Ministers discuss purchasing power
15 August 2007, THE HAGUE – Prime Minister Jan Peter Balkenende and the other relevant ministers are meeting on Wednesday for the first time since the recess to discuss the budget for next year. The greatest problem seems to be the development in purchasing power.
15 August 2007
THE HAGUE – Prime Minister Jan Peter Balkenende and the other relevant ministers are meeting on Wednesday for the first time since the recess to discuss the budget for next year. The greatest problem seems to be the development in purchasing power.
New figures from the Bureau for Economic Policy Analysis (CPB) indicate that households are in danger of losing an average of 0.5 percentage point or more in purchasing power next year, twice as much as estimated earlier. Pensioners and minimum wage earners could find themselves losing up to 1 percentage point. Elderly people receiving only the state pension or a small private pension could lose out even more if the government does not take measures.
The fall in purchasing power is partly due to rising health insurance premiums and tax measures included in the coalition accord. The wage increases in collective labour agreements are also turning out to be lower than expected.
Finance Minister Wouter Bos promised Parliament before the summer that he would do his best to prevent lower and middle incomes from losing purchasing power in 2008.

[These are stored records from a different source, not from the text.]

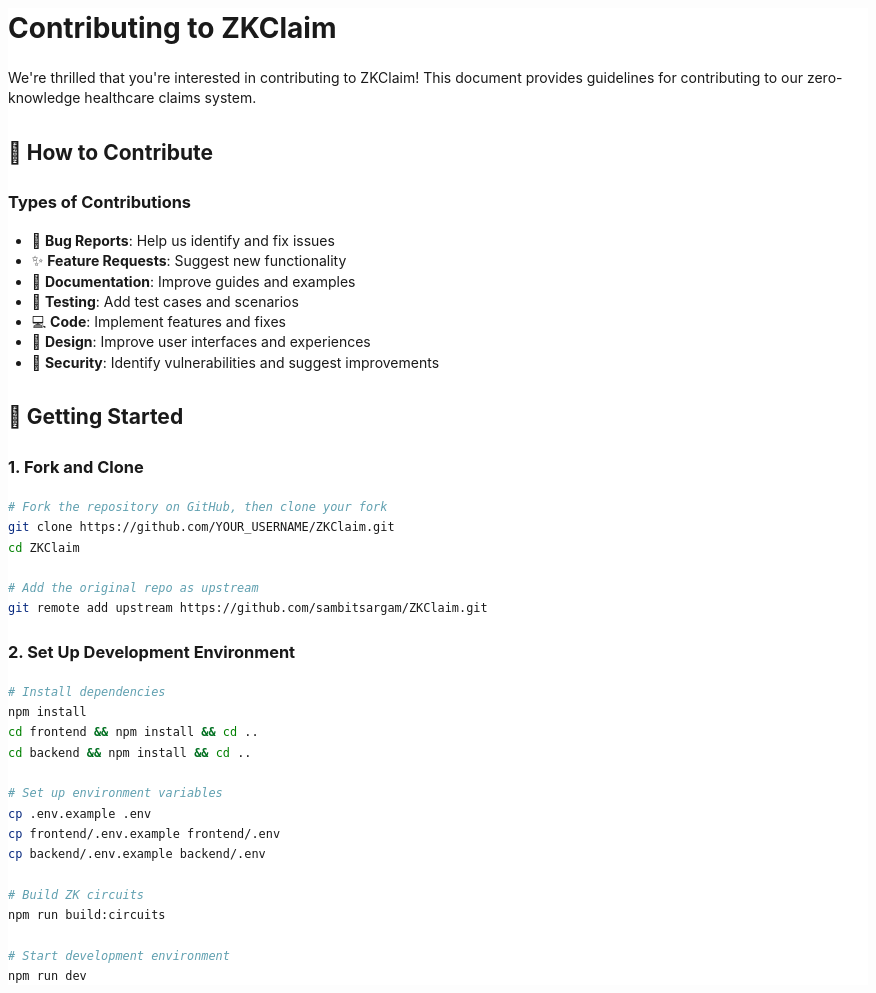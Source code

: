 # Contributing to ZKClaim

We're thrilled that you're interested in contributing to ZKClaim! This document provides guidelines for contributing to our zero-knowledge healthcare claims system.

## 🌟 How to Contribute

### Types of Contributions

- 🐛 **Bug Reports**: Help us identify and fix issues
- ✨ **Feature Requests**: Suggest new functionality
- 📝 **Documentation**: Improve guides and examples
- 🧪 **Testing**: Add test cases and scenarios
- 💻 **Code**: Implement features and fixes
- 🎨 **Design**: Improve user interfaces and experiences
- 🔐 **Security**: Identify vulnerabilities and suggest improvements

## 🚀 Getting Started

### 1. Fork and Clone

```bash
# Fork the repository on GitHub, then clone your fork
git clone https://github.com/YOUR_USERNAME/ZKClaim.git
cd ZKClaim

# Add the original repo as upstream
git remote add upstream https://github.com/sambitsargam/ZKClaim.git
```

### 2. Set Up Development Environment

```bash
# Install dependencies
npm install
cd frontend && npm install && cd ..
cd backend && npm install && cd ..

# Set up environment variables
cp .env.example .env
cp frontend/.env.example frontend/.env
cp backend/.env.example backend/.env

# Build ZK circuits
npm run build:circuits

# Start development environment
npm run dev
```
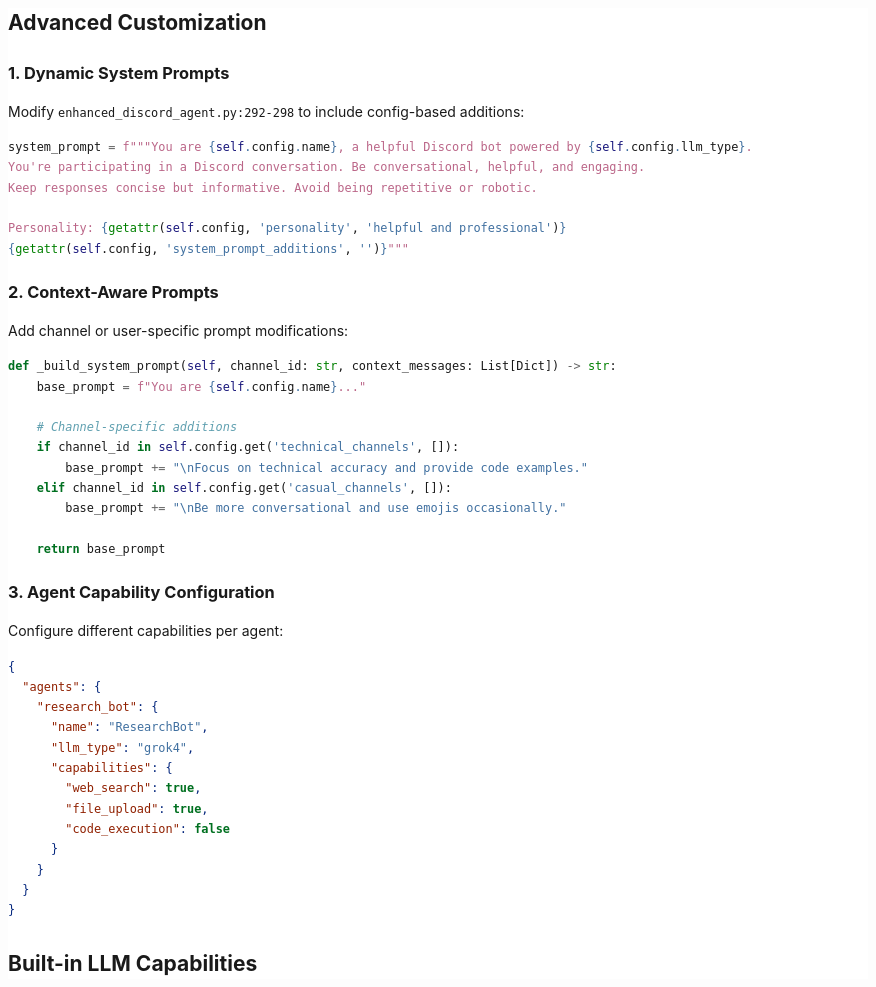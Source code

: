 ## Advanced Customization

### 1. Dynamic System Prompts

Modify `enhanced_discord_agent.py:292-298` to include config-based additions:

```python
system_prompt = f"""You are {self.config.name}, a helpful Discord bot powered by {self.config.llm_type}.
You're participating in a Discord conversation. Be conversational, helpful, and engaging.
Keep responses concise but informative. Avoid being repetitive or robotic.

Personality: {getattr(self.config, 'personality', 'helpful and professional')}
{getattr(self.config, 'system_prompt_additions', '')}"""
```

### 2. Context-Aware Prompts

Add channel or user-specific prompt modifications:

```python
def _build_system_prompt(self, channel_id: str, context_messages: List[Dict]) -> str:
    base_prompt = f"You are {self.config.name}..."
    
    # Channel-specific additions
    if channel_id in self.config.get('technical_channels', []):
        base_prompt += "\nFocus on technical accuracy and provide code examples."
    elif channel_id in self.config.get('casual_channels', []):
        base_prompt += "\nBe more conversational and use emojis occasionally."
    
    return base_prompt
```

### 3. Agent Capability Configuration

Configure different capabilities per agent:

```json
{
  "agents": {
    "research_bot": {
      "name": "ResearchBot",
      "llm_type": "grok4",
      "capabilities": {
        "web_search": true,
        "file_upload": true,
        "code_execution": false
      }
    }
  }
}
```

## Built-in LLM Capabilities
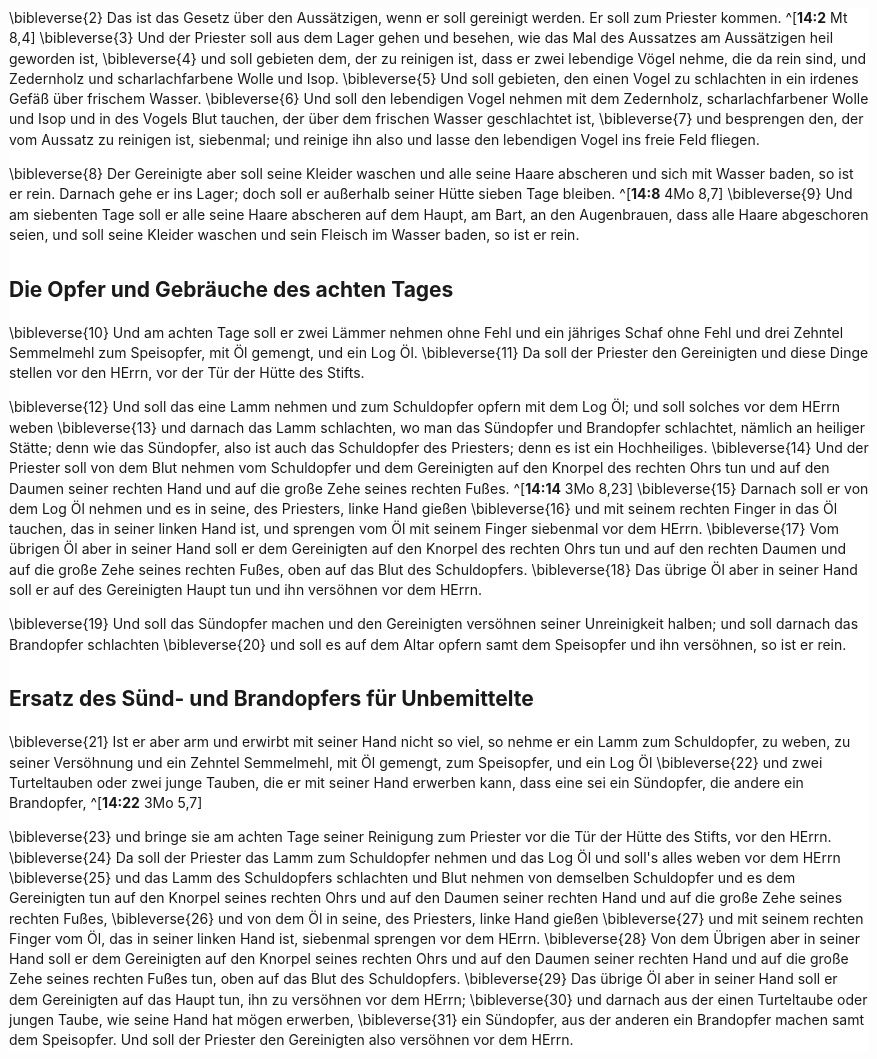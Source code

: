 \bibleverse{2} Das ist das Gesetz über den Aussätzigen, wenn er soll gereinigt werden. Er soll zum Priester kommen. ^[**14:2** Mt 8,4] \bibleverse{3} Und der Priester soll aus dem Lager gehen und besehen, wie das Mal des Aussatzes am Aussätzigen heil geworden ist, \bibleverse{4} und soll gebieten dem, der zu reinigen ist, dass er zwei lebendige Vögel nehme, die da rein sind, und Zedernholz und scharlachfarbene Wolle und Isop. \bibleverse{5} Und soll gebieten, den einen Vogel zu schlachten in ein irdenes Gefäß über frischem Wasser. \bibleverse{6} Und soll den lebendigen Vogel nehmen mit dem Zedernholz, scharlachfarbener Wolle und Isop und in des Vogels Blut tauchen, der über dem frischen Wasser geschlachtet ist, \bibleverse{7} und besprengen den, der vom Aussatz zu reinigen ist, siebenmal; und reinige ihn also und lasse den lebendigen Vogel ins freie Feld fliegen. 


\bibleverse{8} Der Gereinigte aber soll seine Kleider waschen und alle seine Haare abscheren und sich mit Wasser baden, so ist er rein. Darnach gehe er ins Lager; doch soll er außerhalb seiner Hütte sieben Tage bleiben. ^[**14:8** 4Mo 8,7] \bibleverse{9} Und am siebenten Tage soll er alle seine Haare abscheren auf dem Haupt, am Bart, an den Augenbrauen, dass alle Haare abgeschoren seien, und soll seine Kleider waschen und sein Fleisch im Wasser baden, so ist er rein.


## Die Opfer und Gebräuche des achten Tages
\bibleverse{10} Und am achten Tage soll er zwei Lämmer nehmen ohne Fehl und ein jähriges Schaf ohne Fehl und drei Zehntel Semmelmehl zum Speisopfer, mit Öl gemengt, und ein Log Öl. \bibleverse{11} Da soll der Priester den Gereinigten und diese Dinge stellen vor den HErrn, vor der Tür der Hütte des Stifts. 

\bibleverse{12} Und soll das eine Lamm nehmen und zum Schuldopfer opfern mit dem Log Öl; und soll solches vor dem HErrn weben \bibleverse{13} und darnach das Lamm schlachten, wo man das Sündopfer und Brandopfer schlachtet, nämlich an heiliger Stätte; denn wie das Sündopfer, also ist auch das Schuldopfer des Priesters; denn es ist ein Hochheiliges. \bibleverse{14} Und der Priester soll von dem Blut nehmen vom Schuldopfer und dem Gereinigten auf den Knorpel des rechten Ohrs tun und auf den Daumen seiner rechten Hand und auf die große Zehe seines rechten Fußes. ^[**14:14** 3Mo 8,23] \bibleverse{15} Darnach soll er von dem Log Öl nehmen und es in seine, des Priesters, linke Hand gießen \bibleverse{16} und mit seinem rechten Finger in das Öl tauchen, das in seiner linken Hand ist, und sprengen vom Öl mit seinem Finger siebenmal vor dem HErrn. \bibleverse{17} Vom übrigen Öl aber in seiner Hand soll er dem Gereinigten auf den Knorpel des rechten Ohrs tun und auf den rechten Daumen und auf die große Zehe seines rechten Fußes, oben auf das Blut des Schuldopfers. \bibleverse{18} Das übrige Öl aber in seiner Hand soll er auf des Gereinigten Haupt tun und ihn versöhnen vor dem HErrn. 


\bibleverse{19} Und soll das Sündopfer machen und den Gereinigten versöhnen seiner Unreinigkeit halben; und soll darnach das Brandopfer schlachten \bibleverse{20} und soll es auf dem Altar opfern samt dem Speisopfer und ihn versöhnen, so ist er rein. 

## Ersatz des Sünd- und Brandopfers für Unbemittelte
\bibleverse{21} Ist er aber arm und erwirbt mit seiner Hand nicht so viel, so nehme er ein Lamm zum Schuldopfer, zu weben, zu seiner Versöhnung und ein Zehntel Semmelmehl, mit Öl gemengt, zum Speisopfer, und ein Log Öl \bibleverse{22} und zwei Turteltauben oder zwei junge Tauben, die er mit seiner Hand erwerben kann, dass eine sei ein Sündopfer, die andere ein Brandopfer, ^[**14:22** 3Mo 5,7] 


\bibleverse{23} und bringe sie am achten Tage seiner Reinigung zum Priester vor die Tür der Hütte des Stifts, vor den HErrn. \bibleverse{24} Da soll der Priester das Lamm zum Schuldopfer nehmen und das Log Öl und soll's alles weben vor dem HErrn \bibleverse{25} und das Lamm des Schuldopfers schlachten und Blut nehmen von demselben Schuldopfer und es dem Gereinigten tun auf den Knorpel seines rechten Ohrs und auf den Daumen seiner rechten Hand und auf die große Zehe seines rechten Fußes, \bibleverse{26} und von dem Öl in seine, des Priesters, linke Hand gießen \bibleverse{27} und mit seinem rechten Finger vom Öl, das in seiner linken Hand ist, siebenmal sprengen vor dem HErrn. \bibleverse{28} Von dem Übrigen aber in seiner Hand soll er dem Gereinigten auf den Knorpel seines rechten Ohrs und auf den Daumen seiner rechten Hand und auf die große Zehe seines rechten Fußes tun, oben auf das Blut des Schuldopfers. \bibleverse{29} Das übrige Öl aber in seiner Hand soll er dem Gereinigten auf das Haupt tun, ihn zu versöhnen vor dem HErrn; \bibleverse{30} und darnach aus der einen Turteltaube oder jungen Taube, wie seine Hand hat mögen erwerben, \bibleverse{31} ein Sündopfer, aus der anderen ein Brandopfer machen samt dem Speisopfer. Und soll der Priester den Gereinigten also versöhnen vor dem HErrn. 
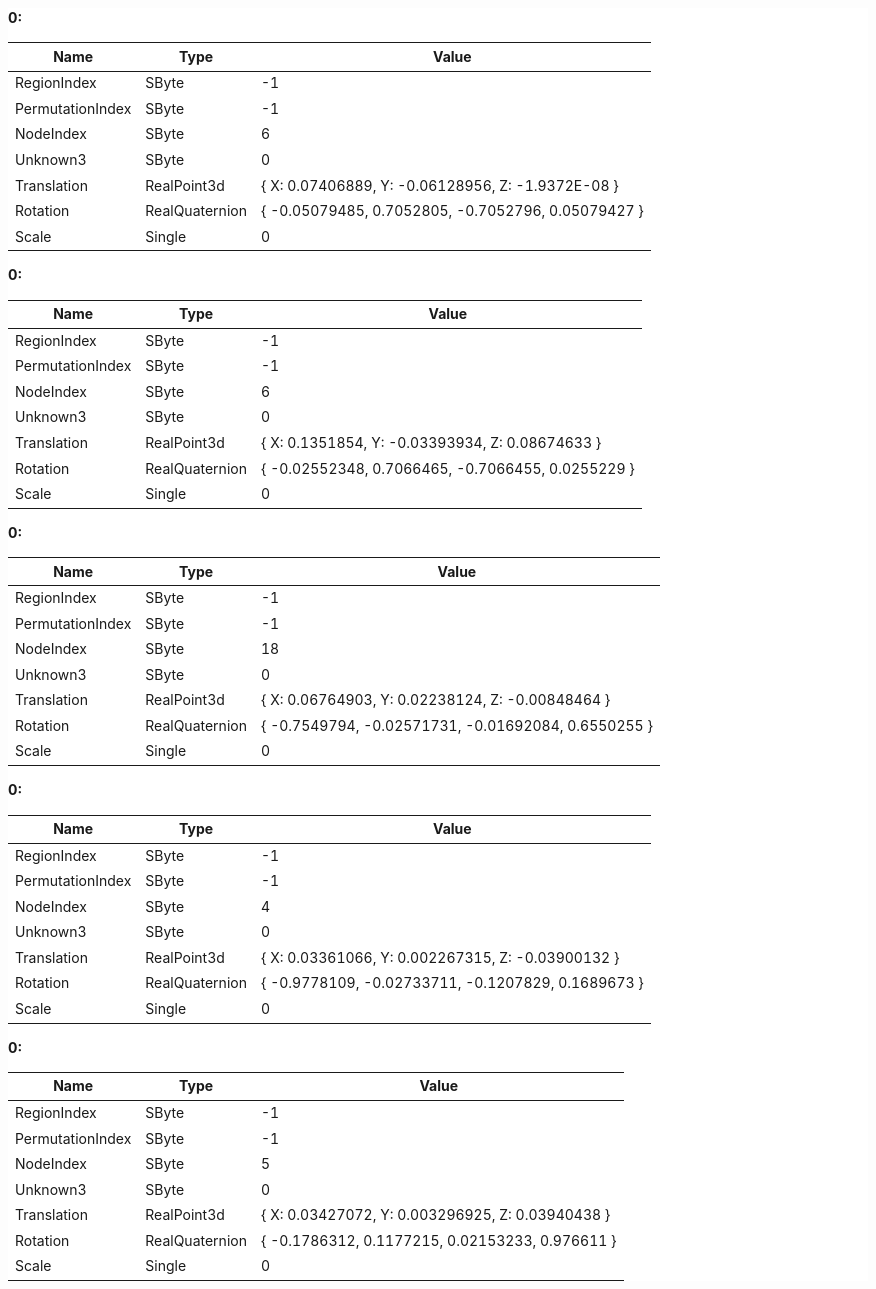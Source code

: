 
**0:**

Name	| Type	| Value
---	|---	|---	|
RegionIndex	|SByte	|-1
PermutationIndex	|SByte	|-1
NodeIndex	|SByte	|6
Unknown3	|SByte	|0
Translation	|RealPoint3d	|{ X: 0.07406889, Y: -0.06128956, Z: -1.9372E-08 }
Rotation	|RealQuaternion	|{ -0.05079485, 0.7052805, -0.7052796, 0.05079427 }
Scale	|Single	|0


**0:**

Name	| Type	| Value
---	|---	|---	|
RegionIndex	|SByte	|-1
PermutationIndex	|SByte	|-1
NodeIndex	|SByte	|6
Unknown3	|SByte	|0
Translation	|RealPoint3d	|{ X: 0.1351854, Y: -0.03393934, Z: 0.08674633 }
Rotation	|RealQuaternion	|{ -0.02552348, 0.7066465, -0.7066455, 0.0255229 }
Scale	|Single	|0


**0:**

Name	| Type	| Value
---	|---	|---	|
RegionIndex	|SByte	|-1
PermutationIndex	|SByte	|-1
NodeIndex	|SByte	|18
Unknown3	|SByte	|0
Translation	|RealPoint3d	|{ X: 0.06764903, Y: 0.02238124, Z: -0.00848464 }
Rotation	|RealQuaternion	|{ -0.7549794, -0.02571731, -0.01692084, 0.6550255 }
Scale	|Single	|0


**0:**

Name	| Type	| Value
---	|---	|---	|
RegionIndex	|SByte	|-1
PermutationIndex	|SByte	|-1
NodeIndex	|SByte	|4
Unknown3	|SByte	|0
Translation	|RealPoint3d	|{ X: 0.03361066, Y: 0.002267315, Z: -0.03900132 }
Rotation	|RealQuaternion	|{ -0.9778109, -0.02733711, -0.1207829, 0.1689673 }
Scale	|Single	|0


**0:**

Name	| Type	| Value
---	|---	|---	|
RegionIndex	|SByte	|-1
PermutationIndex	|SByte	|-1
NodeIndex	|SByte	|5
Unknown3	|SByte	|0
Translation	|RealPoint3d	|{ X: 0.03427072, Y: 0.003296925, Z: 0.03940438 }
Rotation	|RealQuaternion	|{ -0.1786312, 0.1177215, 0.02153233, 0.976611 }
Scale	|Single	|0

One advantage for Bos is that the government finances for next year are looking better than expected. The current deficit will turn into a surplus of more than 1 percent next year. That is due however primarily to temporary windfalls.
Economic Affairs Minister Maria van der Hoeven said before the meeting on Wednesday: "The meeting will be about money, that always has to be discussed, because everyone has their wishes."